The novel’s perspective on all this, and the stretching of things to absurd extremes, makes it pretty funny at times. Seers, for example, are not all charlatans, yet paradoxically their predictions never agree, but when that all changes:
There was no pleasure, no I-told-you-so among the hedge-seers who had for so long predicted that the end was on its way. Now that everyone agreed with them–though they might abjure the insight–those who found themselves suddenly and unexpectedly the advance guard of mainstream opinion were at a bit of a loss. What was the point of dedicating your life to giving warnings if everyone who might have listened … merely nodded and agreed?
Miéville seems to have an almost playful relationship with the English language.
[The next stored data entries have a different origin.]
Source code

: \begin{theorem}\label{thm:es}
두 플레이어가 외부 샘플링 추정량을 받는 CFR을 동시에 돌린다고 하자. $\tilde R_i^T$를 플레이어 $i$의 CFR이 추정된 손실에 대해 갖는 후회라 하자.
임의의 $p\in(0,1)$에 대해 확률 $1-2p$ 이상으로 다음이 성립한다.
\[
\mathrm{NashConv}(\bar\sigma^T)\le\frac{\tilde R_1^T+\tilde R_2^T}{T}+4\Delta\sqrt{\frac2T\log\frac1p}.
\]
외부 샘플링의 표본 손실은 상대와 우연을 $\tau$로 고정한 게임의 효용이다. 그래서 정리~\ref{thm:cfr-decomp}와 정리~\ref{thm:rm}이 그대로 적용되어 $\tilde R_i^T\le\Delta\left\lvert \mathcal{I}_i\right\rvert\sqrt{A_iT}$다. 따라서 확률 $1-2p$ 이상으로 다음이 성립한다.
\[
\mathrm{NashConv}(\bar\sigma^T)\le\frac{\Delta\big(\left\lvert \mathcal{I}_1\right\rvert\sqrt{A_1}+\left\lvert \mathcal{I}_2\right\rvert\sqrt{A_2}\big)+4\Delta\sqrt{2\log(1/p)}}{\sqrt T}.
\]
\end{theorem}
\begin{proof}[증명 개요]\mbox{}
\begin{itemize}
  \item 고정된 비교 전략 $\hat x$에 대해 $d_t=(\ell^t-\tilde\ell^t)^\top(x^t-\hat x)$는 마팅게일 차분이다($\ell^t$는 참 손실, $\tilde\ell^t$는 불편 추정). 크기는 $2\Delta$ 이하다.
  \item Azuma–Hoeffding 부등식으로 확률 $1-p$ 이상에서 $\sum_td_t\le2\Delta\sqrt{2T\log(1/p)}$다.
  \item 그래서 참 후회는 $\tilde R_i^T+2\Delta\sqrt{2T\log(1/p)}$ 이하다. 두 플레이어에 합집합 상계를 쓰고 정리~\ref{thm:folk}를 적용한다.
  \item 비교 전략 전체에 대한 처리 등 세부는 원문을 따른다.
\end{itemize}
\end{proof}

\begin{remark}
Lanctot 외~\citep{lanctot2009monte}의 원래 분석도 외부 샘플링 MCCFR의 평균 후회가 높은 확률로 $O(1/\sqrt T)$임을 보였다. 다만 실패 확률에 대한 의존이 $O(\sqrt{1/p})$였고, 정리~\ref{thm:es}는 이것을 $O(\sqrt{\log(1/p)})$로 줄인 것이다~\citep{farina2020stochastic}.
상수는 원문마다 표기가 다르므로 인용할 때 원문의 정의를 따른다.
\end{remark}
Many of the characters speak in various forms of London vernacular, and the narrative often makes use of it as well, giving the prose something of a looser grammaticality, allowing an environment for Miéville’s coined terms or new twists of usage to flow naturally.
I don’t think I got quite the excitement at the creativity of it all that I did with Perdido Street Station and The Scar, but that’s not a particular lack in this novel – more that I’m accustomed now to this kind of weird. Miéville is one of the best authors currently writing fantasy and weird fiction, and Kraken is everything you want from a Miéville novel.
Next up: The Amazing Adventures of Kavalier & Clay by Michael Chabon
Words WordPress doesn’t know: magick, knacking, scry, kraken. Goddammit, WordPress. Get a better dictionary.